Solution (LCM Method):
LCM(6, 8, 12) = 24 units (tank capacity)
Rate of A = 24/6 = 4 units/hr
Rate of B = 24/8 = 3 units/hr
Rate of C = 24/12 = 2 units/hr
Combined rate = 4 + 3 + 2 = 9 units/hr
Time = 24/9 = 8/3 hours = 2 hours 40 minutes
Answer: 2 hours 40 minutes
Problem 6: Finding Individual Time from Combined Rate
Two pipes together fill a tank in 12 hours. If one pipe alone fills it in 20 hours, how long does the other pipe take alone?
Solution:
Combined rate = 1/12
Rate of pipe 1 = 1/20
Rate of pipe 2 = 1/12 - 1/20
LCM(12, 20) = 60:
= 5/60 - 3/60
= 2/60
= 1/30
Pipe 2 alone takes 30 hours.
Answer: 30 hours
Problem 7: Capacity in Litres
A tank is filled by a pipe that delivers 5 litres per minute. If the tank takes 2 hours to fill, what is its capacity?
Solution:
Time = 2 hours = 120 minutes
Rate = 5 litres/min
Capacity = 5 x 120 = 600 litres
Answer: 600 litres
Medium Problems
Problem 8: Two Inlets + One Outlet
Pipe A fills a tank in 10 hours, pipe B fills it in 12 hours, and pipe C empties it in 15 hours.

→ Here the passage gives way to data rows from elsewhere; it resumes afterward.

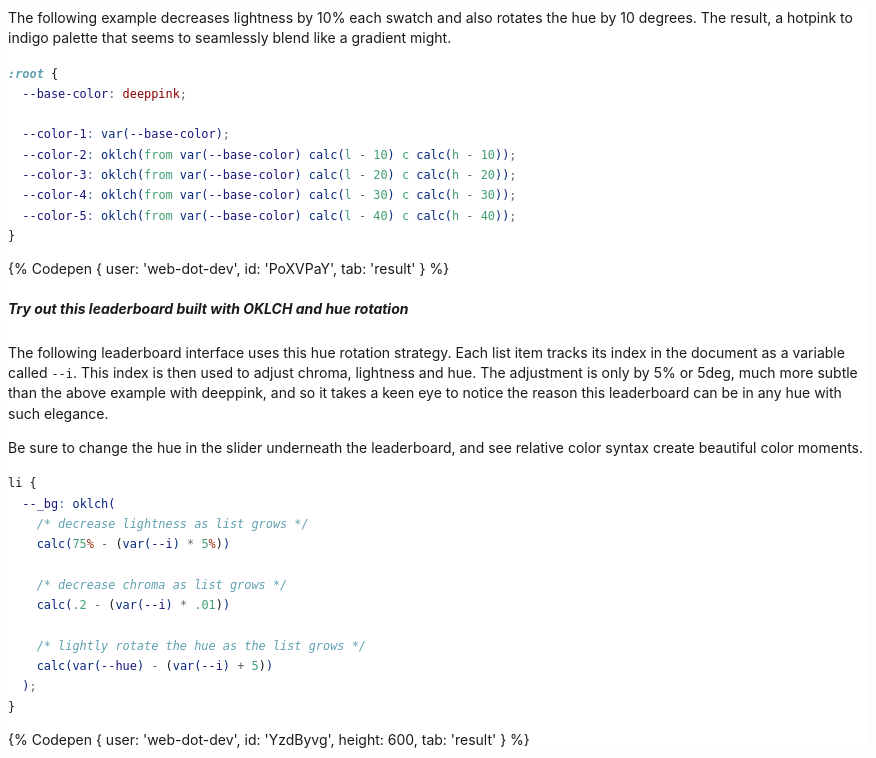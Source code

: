The following example decreases lightness by 10% each swatch and also rotates
the hue by 10 degrees. The result, a hotpink to indigo palette that seems to
seamlessly blend like a gradient might.

```css
:root {
  --base-color: deeppink;

  --color-1: var(--base-color);
  --color-2: oklch(from var(--base-color) calc(l - 10) c calc(h - 10));
  --color-3: oklch(from var(--base-color) calc(l - 20) c calc(h - 20));
  --color-4: oklch(from var(--base-color) calc(l - 30) c calc(h - 30));
  --color-5: oklch(from var(--base-color) calc(l - 40) c calc(h - 40));
}
```

{% Codepen {
  user: 'web-dot-dev',
  id: 'PoXVPaY',
  tab: 'result'
} %}

##### Try out this leaderboard built with OKLCH and hue rotation

The following leaderboard interface uses this hue rotation strategy. Each list
item tracks its index in the document as a variable called `--i`. This index is
then used to adjust chroma, lightness and hue. The adjustment is only by 5% or
5deg, much more subtle than the above example with deeppink, and so it takes a
keen eye to notice the reason this leaderboard can be in any hue with such
elegance.

Be sure to change the hue in the slider underneath the leaderboard, and see
relative color syntax create beautiful color moments.

```css
li {
  --_bg: oklch(
    /* decrease lightness as list grows */
    calc(75% - (var(--i) * 5%))

    /* decrease chroma as list grows */
    calc(.2 - (var(--i) * .01))

    /* lightly rotate the hue as the list grows */
    calc(var(--hue) - (var(--i) + 5))
  );
}
```

{% Codepen {
  user: 'web-dot-dev',
  id: 'YzdByvg',
  height: 600,
  tab: 'result'
} %}
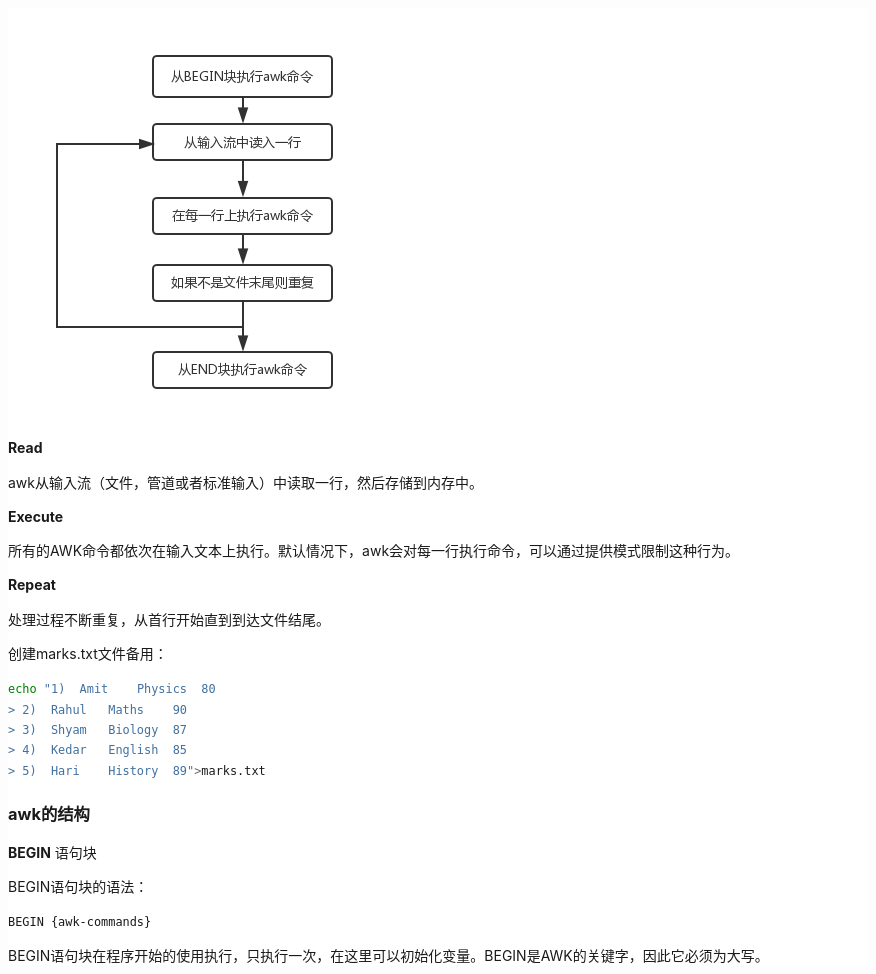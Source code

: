 ![awk原理图01](./awk原理图01.png)

**Read**

awk从输入流（文件，管道或者标准输入）中读取一行，然后存储到内存中。

**Execute**

所有的AWK命令都依次在输入文本上执行。默认情况下，awk会对每一行执行命令，可以通过提供模式限制这种行为。

**Repeat**

处理过程不断重复，从首行开始直到到达文件结尾。

创建marks.txt文件备用：

```bash
echo "1)  Amit    Physics  80
> 2)  Rahul   Maths    90
> 3)  Shyam   Biology  87
> 4)  Kedar   English  85
> 5)  Hari    History  89">marks.txt
```

### awk的结构

**BEGIN** 语句块

BEGIN语句块的语法：

```bash
BEGIN {awk-commands}
```

BEGIN语句块在程序开始的使用执行，只执行一次，在这里可以初始化变量。BEGIN是AWK的关键字，因此它必须为大写。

If all three are opened simultaneously, how long to fill the tank?
Solution (LCM Method):
LCM(10, 12, 15) = 60 units
Rate of A = 60/10 = 6 units/hr (+)
Rate of B = 60/12 = 5 units/hr (+)
Rate of C = 60/15 = 4 units/hr (-)
Net rate = 6 + 5 - 4 = 7 units/hr
Time = 60/7 hours = 8 hours 34 minutes (approx)
Answer: 60/7 hours (8 hours 34 minutes approximately)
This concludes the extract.